**What is expected**
Every line in the records below between the one holding "werden bei der" and the one holding "Szene modelliert werden.", inclusive, is to be set down exactly; all other lines are to be left out.

**Materials provided**
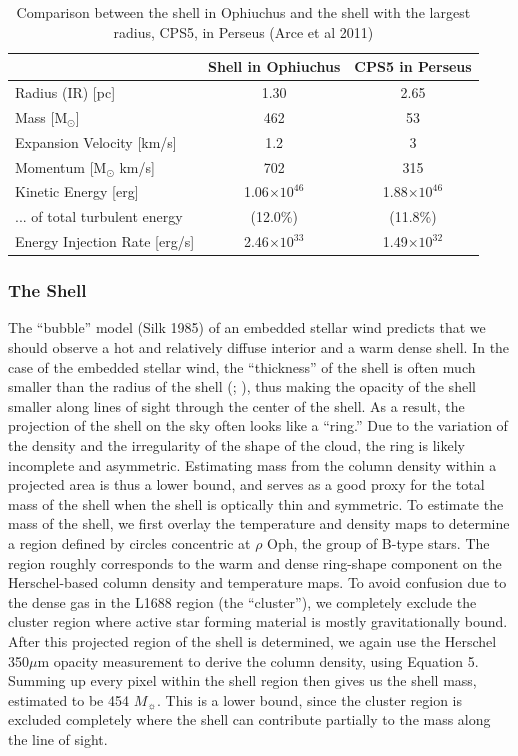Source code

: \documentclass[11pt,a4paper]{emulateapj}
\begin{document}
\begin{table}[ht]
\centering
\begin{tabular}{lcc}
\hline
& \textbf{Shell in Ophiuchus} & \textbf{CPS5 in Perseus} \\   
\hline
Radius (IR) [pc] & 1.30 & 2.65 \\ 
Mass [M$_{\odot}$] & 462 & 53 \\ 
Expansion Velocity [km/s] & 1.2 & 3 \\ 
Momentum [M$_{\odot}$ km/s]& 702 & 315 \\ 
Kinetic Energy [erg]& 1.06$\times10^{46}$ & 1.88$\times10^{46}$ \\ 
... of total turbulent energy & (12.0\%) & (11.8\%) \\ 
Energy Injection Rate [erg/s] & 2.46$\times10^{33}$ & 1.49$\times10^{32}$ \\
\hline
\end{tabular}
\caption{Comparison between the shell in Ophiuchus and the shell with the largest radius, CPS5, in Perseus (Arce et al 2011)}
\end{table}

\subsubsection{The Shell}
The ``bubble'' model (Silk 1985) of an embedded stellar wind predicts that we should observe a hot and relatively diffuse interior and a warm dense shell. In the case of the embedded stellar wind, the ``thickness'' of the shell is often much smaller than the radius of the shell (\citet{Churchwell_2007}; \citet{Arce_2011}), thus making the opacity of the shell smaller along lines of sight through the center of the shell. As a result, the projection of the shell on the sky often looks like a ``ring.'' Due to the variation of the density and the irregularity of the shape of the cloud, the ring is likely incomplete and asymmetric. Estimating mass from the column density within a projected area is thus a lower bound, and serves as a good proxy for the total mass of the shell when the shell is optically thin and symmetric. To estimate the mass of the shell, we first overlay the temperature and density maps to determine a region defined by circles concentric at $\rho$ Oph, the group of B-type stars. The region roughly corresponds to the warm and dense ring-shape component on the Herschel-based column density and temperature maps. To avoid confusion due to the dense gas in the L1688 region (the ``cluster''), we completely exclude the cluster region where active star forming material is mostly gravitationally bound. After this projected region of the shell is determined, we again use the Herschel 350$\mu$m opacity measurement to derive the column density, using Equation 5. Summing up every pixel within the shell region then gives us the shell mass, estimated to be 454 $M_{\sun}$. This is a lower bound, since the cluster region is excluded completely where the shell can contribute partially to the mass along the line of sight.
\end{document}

==

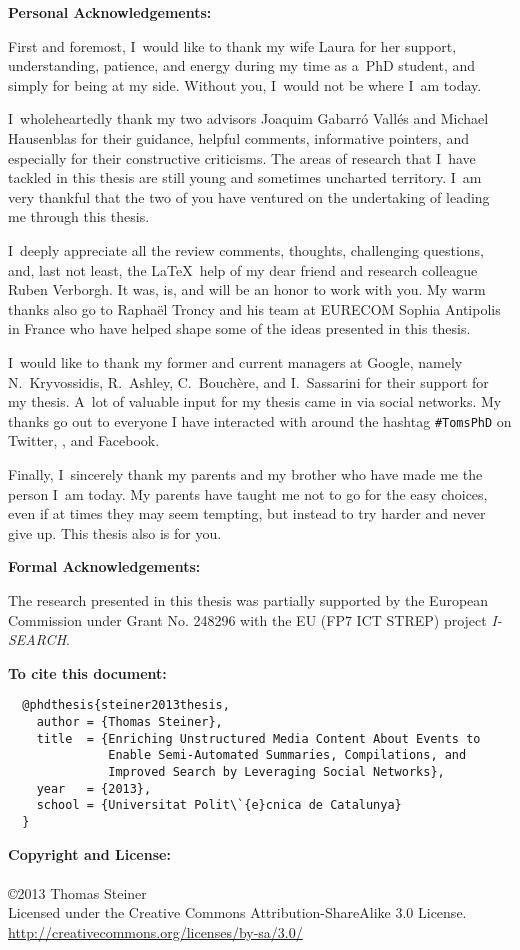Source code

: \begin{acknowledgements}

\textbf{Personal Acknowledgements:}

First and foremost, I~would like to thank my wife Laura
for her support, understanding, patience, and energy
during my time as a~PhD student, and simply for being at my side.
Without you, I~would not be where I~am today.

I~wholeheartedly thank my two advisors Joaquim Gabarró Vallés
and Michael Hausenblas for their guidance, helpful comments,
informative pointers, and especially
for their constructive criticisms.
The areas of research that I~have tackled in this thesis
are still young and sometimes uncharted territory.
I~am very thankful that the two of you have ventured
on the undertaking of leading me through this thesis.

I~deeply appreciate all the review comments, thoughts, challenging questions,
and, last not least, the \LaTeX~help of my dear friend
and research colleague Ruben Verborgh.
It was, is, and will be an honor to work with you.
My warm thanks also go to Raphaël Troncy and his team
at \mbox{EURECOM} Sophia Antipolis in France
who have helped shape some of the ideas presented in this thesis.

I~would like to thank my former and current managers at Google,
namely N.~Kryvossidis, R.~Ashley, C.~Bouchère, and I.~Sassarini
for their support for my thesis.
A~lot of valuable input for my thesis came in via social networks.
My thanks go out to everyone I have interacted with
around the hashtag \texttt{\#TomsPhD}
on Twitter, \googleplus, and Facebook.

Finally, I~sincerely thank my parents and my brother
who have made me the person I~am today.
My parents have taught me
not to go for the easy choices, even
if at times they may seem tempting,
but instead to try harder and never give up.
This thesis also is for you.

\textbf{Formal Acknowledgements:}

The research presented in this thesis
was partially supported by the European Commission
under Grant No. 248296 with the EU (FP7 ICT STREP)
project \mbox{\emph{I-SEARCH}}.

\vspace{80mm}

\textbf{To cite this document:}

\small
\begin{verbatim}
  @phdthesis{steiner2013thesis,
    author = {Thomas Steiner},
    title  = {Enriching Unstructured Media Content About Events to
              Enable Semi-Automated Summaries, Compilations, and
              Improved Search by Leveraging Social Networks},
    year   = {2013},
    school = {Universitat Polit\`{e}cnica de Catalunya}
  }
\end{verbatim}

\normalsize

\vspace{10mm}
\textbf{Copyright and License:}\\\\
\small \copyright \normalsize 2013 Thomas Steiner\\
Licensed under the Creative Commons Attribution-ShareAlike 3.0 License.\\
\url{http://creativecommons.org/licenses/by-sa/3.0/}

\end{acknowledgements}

* * *

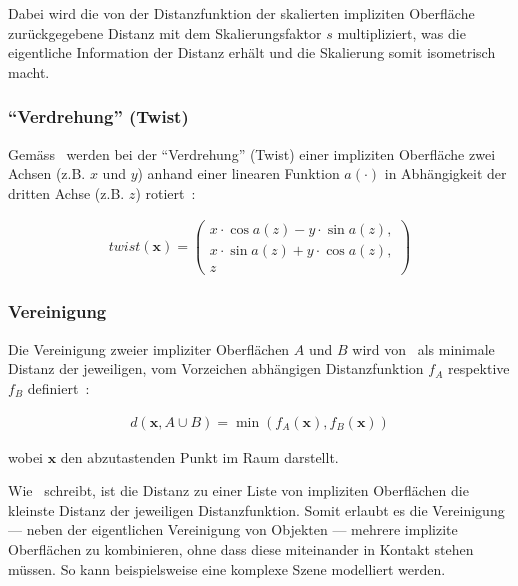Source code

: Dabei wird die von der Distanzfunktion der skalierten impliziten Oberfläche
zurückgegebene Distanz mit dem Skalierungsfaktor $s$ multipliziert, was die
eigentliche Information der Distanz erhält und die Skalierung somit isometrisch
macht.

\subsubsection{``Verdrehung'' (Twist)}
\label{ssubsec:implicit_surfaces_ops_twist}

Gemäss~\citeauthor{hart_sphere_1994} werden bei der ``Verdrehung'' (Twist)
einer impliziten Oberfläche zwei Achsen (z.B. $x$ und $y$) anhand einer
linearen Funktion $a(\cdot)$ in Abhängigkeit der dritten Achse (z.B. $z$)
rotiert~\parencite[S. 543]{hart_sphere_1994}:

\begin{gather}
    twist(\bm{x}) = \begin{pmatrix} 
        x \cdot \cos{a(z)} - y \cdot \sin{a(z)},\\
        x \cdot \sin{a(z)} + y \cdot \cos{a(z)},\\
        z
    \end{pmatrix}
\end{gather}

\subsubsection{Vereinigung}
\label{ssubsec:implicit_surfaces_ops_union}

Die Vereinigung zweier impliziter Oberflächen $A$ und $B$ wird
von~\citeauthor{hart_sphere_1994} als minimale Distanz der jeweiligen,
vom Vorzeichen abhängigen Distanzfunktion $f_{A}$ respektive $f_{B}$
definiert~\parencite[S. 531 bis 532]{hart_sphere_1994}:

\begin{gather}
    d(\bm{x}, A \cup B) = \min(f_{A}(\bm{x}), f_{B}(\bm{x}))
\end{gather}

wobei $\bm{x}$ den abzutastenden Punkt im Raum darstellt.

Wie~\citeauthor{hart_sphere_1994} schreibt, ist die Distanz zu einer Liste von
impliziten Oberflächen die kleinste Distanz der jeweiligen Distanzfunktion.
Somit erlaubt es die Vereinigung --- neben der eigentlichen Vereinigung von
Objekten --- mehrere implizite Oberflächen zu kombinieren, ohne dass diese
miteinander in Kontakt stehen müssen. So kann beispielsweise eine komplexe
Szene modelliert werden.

**Your solution**
Gemäss~\citeauthor{hart_sphere_1994} werden bei der ``Verdrehung'' (Twist)
einer impliziten Oberfläche zwei Achsen (z.B. $x$ und $y$) anhand einer
linearen Funktion $a(\cdot)$ in Abhängigkeit der dritten Achse (z.B. $z$)
rotiert~\parencite[S. 543]{hart_sphere_1994}:

\begin{gather}
    twist(\bm{x}) = \begin{pmatrix} 
        x \cdot \cos{a(z)} - y \cdot \sin{a(z)},\\
        x \cdot \sin{a(z)} + y \cdot \cos{a(z)},\\
        z
    \end{pmatrix}
\end{gather}

\subsubsection{Vereinigung}
\label{ssubsec:implicit_surfaces_ops_union}

Die Vereinigung zweier impliziter Oberflächen $A$ und $B$ wird
von~\citeauthor{hart_sphere_1994} als minimale Distanz der jeweiligen,
vom Vorzeichen abhängigen Distanzfunktion $f_{A}$ respektive $f_{B}$
definiert~\parencite[S. 531 bis 532]{hart_sphere_1994}:

\begin{gather}
    d(\bm{x}, A \cup B) = \min(f_{A}(\bm{x}), f_{B}(\bm{x}))
\end{gather}

wobei $\bm{x}$ den abzutastenden Punkt im Raum darstellt.

Wie~\citeauthor{hart_sphere_1994} schreibt, ist die Distanz zu einer Liste von
impliziten Oberflächen die kleinste Distanz der jeweiligen Distanzfunktion.
Somit erlaubt es die Vereinigung --- neben der eigentlichen Vereinigung von
Objekten --- mehrere implizite Oberflächen zu kombinieren, ohne dass diese
miteinander in Kontakt stehen müssen. So kann beispielsweise eine komplexe
Szene modelliert werden.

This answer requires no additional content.